25. Complete Liberty in Commerce
Let there be complete liberty in commerce; for the surest, most exact, and most profitable policy for interior and exterior commerce of the state and nation consists in the greatest possible freedom in competition.
26. Attention to the Revenue Rather Than to Population
Let there be less attention given to the augmentation of the population than to the accumulation of revenue, for greater freedom or ease in procuring large revenues is preferable to the greater pressing wants of subsistence, created by a population, and which exceed the revenue ; and the resources are greater for the needs of a state when a people are in comfort, and there are also more means to make agriculture prosperous.

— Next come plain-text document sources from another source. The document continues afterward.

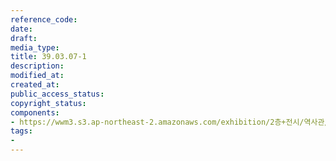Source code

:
 ```yaml
---
reference_code: 
date: 
draft: 
media_type: 
title: 39.03.07-1
description: 
modified_at: 
created_at: 
public_access_status: 
copyright_status: 
components:
- https://wwm3.s3.ap-northeast-2.amazonaws.com/exhibition/2층+전시/역사관/완_강덕경할머니와+신문헤드/39.03.07-1.jpg
tags:
- 
---
```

27. No Economization of the Necessary Public Expenditures
Let the government occupy itself with those operations necessary for the prosperity of the kingdom rather than with attention toward expenditures; for with greater riches the larger expenses will cease to appear so excessive. But one should not confound a perversion of funds with simple expenses, for such a perversion can dissipate all the riches of a nation and of the sovereign.
28. No Pecuniary Fortunes in the Administration of Taxes
Let the administration of the finances be in the tax collection, not in the expenses of the government, nor occasion pecuniary fortunes that take away a portion of the revenue from circulation, distribution and reproduction.
29. Credit of Financiers, Harmful Resource
Let no one hope for resources, to meet the extraordinary needs of a state, but in the prosperity of the nation, and not in the credit of financiers; for pecuniary fortunes are clandestine riches that know not king nor country.
30. Borrowing Always Injurious
Let the state avoid loans formed of the funds of financiers, for they burden a state with devouring debts, occasion a commerce or traffic of the finances, through the agency of negotiable paper, and where the rebate or discount augments more and more the unfruitful pecuniary fortunes. These fortunes separate money from agriculture and deprive the country of the necessary riches for the improvement of real estate and the exploitation of agriculture.